There are two basic approaches to risk mitigation for the consumption of food:

1) Adopt a systems-based approach where threat vectors are reduced through good controls and practices without adopting the modern germ theory perspective.
2) Adopt a germ-theory perspective that seeks to eliminate risk vectors by killing all possible pathogens.

Your MIL is following the second perspective, which dominates current science simply because the first perspective has not been researched enough and there are few repeatable one-size-fits-all solutions when one is dealing with complex systems.

I would challenge your MIL to prove that your goat milk is nasty. Not some theoretical foundation, but proof that your milk specifically is somehow harmful. Because even with pasteurization, it is not some panacea that eliminates all risk. Properly handled, the risk vectors for both can be made to be statistically similar in terms of public health considerations.


----------



## LSP Farm (Dec 4, 2011)

Your not selling it to the general public and your not forcing your mil to drink it. I would cut off all info about it to her. Not even bring up the subject of milk around her. If its not her household its none of her business.


----------



## NubianSoaps.com (Oct 26, 2007)

If I could offer you a little bit of advice. Let your husband handle his family, you handle your family. It is his mother. You should be nothing but respectful of her, and really the only input into your life that is important is your husbands. Besides, it makes it nice to simply say....well your son said this an your son said that so take it up with your son  It also makes men have to stand up to their mothers if you won't do it anymore. It in the end is nothing but a huge waste of time.


----------



## Bernice (Apr 2, 2009)

> If I could offer you a little bit of advice. Let your husband handle his family, you handle your family. It is his mother. You should be nothing but respectful of her, and really the only input into your life that is important is your husbands. Besides, it makes it nice to simply say....well your son said this an your son said that so take it up with your son Smiley It also makes men have to stand up to their mothers if you won't do it anymore. It in the end is nothing but a huge waste of time.


Where's the like button? :biggrin

That's a sticky situation and I'll say this, it's going to be a, "tough sell" for you to directly try to change her mind, let your husband work on her. To do otherwise would be to inflame! eepwall


----------



## kerryandjennie (May 27, 2011)

I suppose I was over-reacting. She lives 4+ hours away (there is a REASON for that! LOL) so I only have to deal with her when she comes up for a visit. I am concerned about her making problems for me in the future. I've read through websites and studied up on my state's law and I will be keeping goats for a very long time (maybe even out of spite! LOL) !!! I can't tell y'all (yes, I'm southern) how much this thread has helped boost my confidence. Thank you so much!


----------



## MF-Alpines (Mar 29, 2010)

I like what most have said so far. But a question for you: If you currently don't drink your milk, then how can your MIL say it is nasty? Of course, she is just believing what she has been taught by the gov't. I really like Pav's idea. Have her PROVE IT!

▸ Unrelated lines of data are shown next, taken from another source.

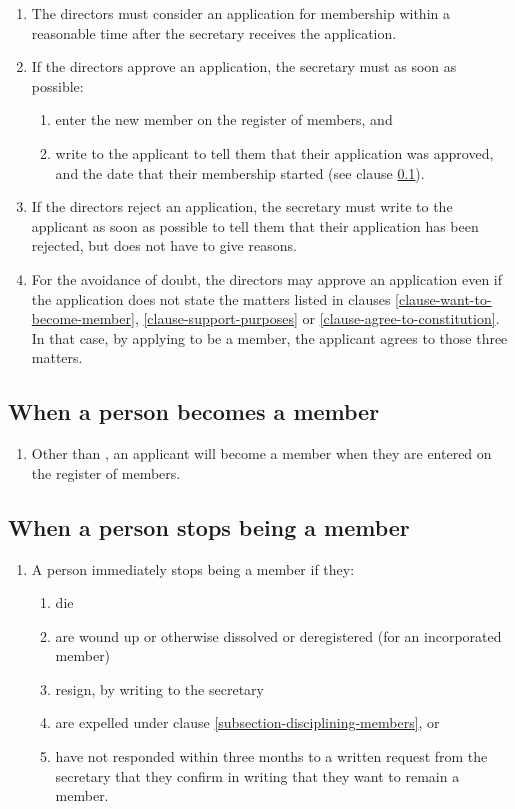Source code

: \documentclass[a4paper]{article}
\let\emph\relax
\begin{document}
\begin{enumerate}
\item The directors must consider an application for membership within a reasonable time after the secretary receives the application.
\item If the directors approve an application, the secretary must as soon as possible:
    \begin{enumerate}
    \item enter the new member on the register of members, and
    \item write to the applicant to tell them that their application was approved, and the date that their membership started (see clause \ref{subsection-when-a-person-becomes-a-member}).
    \end{enumerate}
\item If the directors reject an application, the secretary must write to the applicant as soon as possible to tell them that their application has been rejected, but does not have to give reasons.
\item For the avoidance of doubt, the directors may approve an application even if the application does not state the matters listed in clauses \ref{clause-want-to-become-member}, \ref{clause-support-purposes} or \ref{clause-agree-to-constitution}. In that case, by applying to be a member, the applicant agrees to those three matters.
\end{enumerate}

\subsection{When a person becomes a member}
\label{subsection-when-a-person-becomes-a-member}

\begin{enumerate}
\item Other than \emph{initial members}, an applicant will become a member when they are entered on the register of members.
\end{enumerate}

\subsection{When a person stops being a member}

\begin{enumerate}
\item A person immediately stops being a member if they:
    \begin{enumerate}
    \item die
    \item are wound up or otherwise dissolved or deregistered (for an incorporated member)
    \item resign, by writing to the secretary
    \item are expelled under clause \ref{subsection-disciplining-members}, or
    \item have not responded within three months to a written request from the secretary that they confirm in writing that they want to remain a member.
    \end{enumerate}
\end{enumerate}
\end{document}
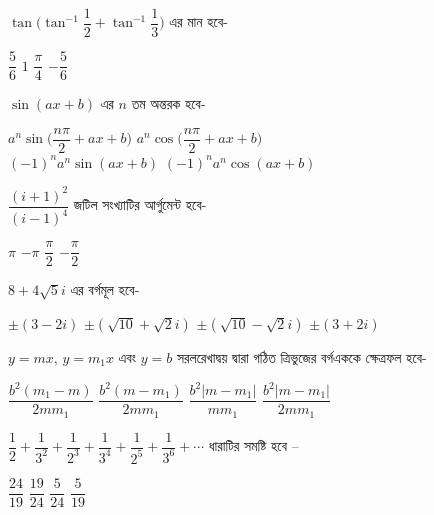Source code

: \documentclass[addpoints]{exam}
\begin{document}
\begin{questions}
\question $ \tan \Big(\tan^{-1}\dfrac{1}{2} + \tan^{-1}\dfrac{1}{3} \Big) $ এর মান হবে-

\begin{oneparchoices}
\choice $ \dfrac{5}{6} $
\choice $ 1 $
\choice $ \dfrac{\pi}{4} $
\choice $ - \dfrac{5}{6}$

\end{oneparchoices}

\question  $ \sin (ax +b) $ এর $ n $ তম অন্তরক হবে-

\begin{oneparchoices}
\choice  $a^{n} \sin\Big(\dfrac{n\pi}{2} + ax+b\Big)$
\choice  $a^{n} \cos\Big(\dfrac{n\pi}{2} + ax+b\Big)$\\
\choice  $(-1)^{n}a^{n} \sin (ax +b) $
\choice  $(-1)^{n}a^{n} \cos (ax +b) $
\end{oneparchoices}

\question $ \dfrac{(i+1)^{2}}{(i-1)^{4}} $  জটিল সংখ্যাটির আর্গুমেন্ট হবে-

\begin{oneparchoices}
\choice $ \pi $
\choice $ -\pi $
\choice $  \dfrac{\pi}{2} $
\choice  $  -\dfrac{\pi}{2} $

\end{oneparchoices}

\question $ 8+4\sqrt{5}i $ এর বর্গমূল হবে-

\begin{oneparchoices}
\choice $ \pm(3-2i) $
\choice $ \pm(\sqrt{10} + \sqrt{2}i) $
\choice $ \pm(\sqrt{10} - \sqrt{2}i) $
\choice $ \pm(3+2i) $

\end{oneparchoices}

\question  $ y=mx,\, y=m_{1}x $ এবং $ y=b  $ সরলরেখাদ্বয় দ্বারা গঠিত ত্রিভুজের বর্গএককে ক্ষেত্রফল হবে-

\begin{oneparchoices}
\choice $ \dfrac{b^{2}(m_{1}-m)}{2mm_{1}} $
\choice  $ \dfrac{b^{2}(m-m_{1})}{2mm_{1}} $
\choice $ \dfrac{b^{2}|m-m_{1}|}{mm_{1}} $
\choice $ \dfrac{b^{2}|m-m_{1}|}{2mm_{1}} $

\end{oneparchoices}


\question $ \dfrac{1}{2} + \dfrac{1}{3^{2}} + \dfrac{1}{2^{3}} + \dfrac{1}{3^{4}} + \dfrac{1}{2^{5}}+ \dfrac{1}{3^{6}}+\cdots $  ধারাটির সমষ্টি হবে – 

\begin{oneparchoices}
\choice  $ \dfrac{24}{19} $
\choice  $ \dfrac{19}{24} $
\choice  $ \dfrac{5}{24} $
\choice $ \dfrac{5}{19} $
\end{oneparchoices}


\end{questions}
\end{document}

Vicki is, of course, is right....politically correct. However family dynamics are what they are and maybe your husband won't stand up to her. Or maybe if you never bring it up and just feed it to your family your MIL will continue to hound you because she is also by-passing her son. It could be an ongoing argument that never ends. Whatever!

As long as you are not selling it, you have the right to drink the milk from your own animals. FTCDL is a great resource. Also check out www.realmilk.com. They have some brochures you can print out to at least give to your husband if you choose to let him fight the battle.

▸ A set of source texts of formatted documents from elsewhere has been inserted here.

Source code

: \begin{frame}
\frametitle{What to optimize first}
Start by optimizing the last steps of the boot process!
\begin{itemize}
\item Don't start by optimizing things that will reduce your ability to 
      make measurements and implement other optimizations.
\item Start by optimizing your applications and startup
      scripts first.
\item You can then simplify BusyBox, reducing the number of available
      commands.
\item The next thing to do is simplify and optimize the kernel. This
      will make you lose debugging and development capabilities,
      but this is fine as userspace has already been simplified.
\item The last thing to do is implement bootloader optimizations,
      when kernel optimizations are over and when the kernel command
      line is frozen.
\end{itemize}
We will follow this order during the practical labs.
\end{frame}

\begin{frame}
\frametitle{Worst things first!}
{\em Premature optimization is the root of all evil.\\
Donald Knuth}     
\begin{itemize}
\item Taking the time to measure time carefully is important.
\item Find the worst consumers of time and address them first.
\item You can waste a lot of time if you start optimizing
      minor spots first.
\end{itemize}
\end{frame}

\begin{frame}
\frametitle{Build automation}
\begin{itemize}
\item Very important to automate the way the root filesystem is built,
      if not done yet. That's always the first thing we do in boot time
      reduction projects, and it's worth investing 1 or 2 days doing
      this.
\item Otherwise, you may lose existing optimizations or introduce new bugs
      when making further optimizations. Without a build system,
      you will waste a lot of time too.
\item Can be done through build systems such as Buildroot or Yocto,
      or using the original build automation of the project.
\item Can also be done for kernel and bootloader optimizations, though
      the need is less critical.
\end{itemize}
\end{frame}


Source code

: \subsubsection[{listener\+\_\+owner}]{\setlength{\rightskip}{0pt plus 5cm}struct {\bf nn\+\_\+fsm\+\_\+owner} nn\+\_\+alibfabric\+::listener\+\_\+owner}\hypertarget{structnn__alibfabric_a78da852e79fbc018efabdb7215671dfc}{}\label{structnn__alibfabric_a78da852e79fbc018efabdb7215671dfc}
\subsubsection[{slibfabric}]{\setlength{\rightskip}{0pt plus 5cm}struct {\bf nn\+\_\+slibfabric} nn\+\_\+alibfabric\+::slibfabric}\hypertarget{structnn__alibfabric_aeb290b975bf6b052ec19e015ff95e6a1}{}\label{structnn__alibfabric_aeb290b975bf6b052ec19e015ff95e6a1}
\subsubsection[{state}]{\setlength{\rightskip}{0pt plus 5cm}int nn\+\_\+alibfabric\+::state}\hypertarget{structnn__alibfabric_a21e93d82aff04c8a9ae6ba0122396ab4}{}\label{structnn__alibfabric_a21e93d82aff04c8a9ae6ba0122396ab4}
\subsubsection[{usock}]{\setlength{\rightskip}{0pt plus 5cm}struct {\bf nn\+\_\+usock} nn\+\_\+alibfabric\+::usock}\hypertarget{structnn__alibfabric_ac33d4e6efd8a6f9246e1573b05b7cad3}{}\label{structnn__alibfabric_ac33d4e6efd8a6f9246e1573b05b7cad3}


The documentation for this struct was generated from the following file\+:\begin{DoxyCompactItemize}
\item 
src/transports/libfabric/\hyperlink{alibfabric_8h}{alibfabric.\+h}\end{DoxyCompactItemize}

Ensure your goats are in good health, as someone else said, practice good hygiene in your milk and storage practices, and you'll have no problem.

And if you really want to "get her goat", save one of your store-bought milk containers (plastic), put in your goat milk and see if she notices the difference when she comes to visit you.

Good luck to you.


----------



## adillenal (Feb 6, 2009)

Two of my old time friends that also raise goats are USDA inspectors so not all USDA inspectors are anti-goat. Now I have no idea if they drink their own goat milk and if it is raw or not. 
My mother would not touch goat milk but you could not keep her out of the goat milk ice cream. Everybody is different about their preferences.


----------



## H Diamond Farms (Jun 3, 2011)

adillenal said:


> My mother would not touch goat milk but you could not keep her out of the goat milk ice cream. Everybody is different about their preferences.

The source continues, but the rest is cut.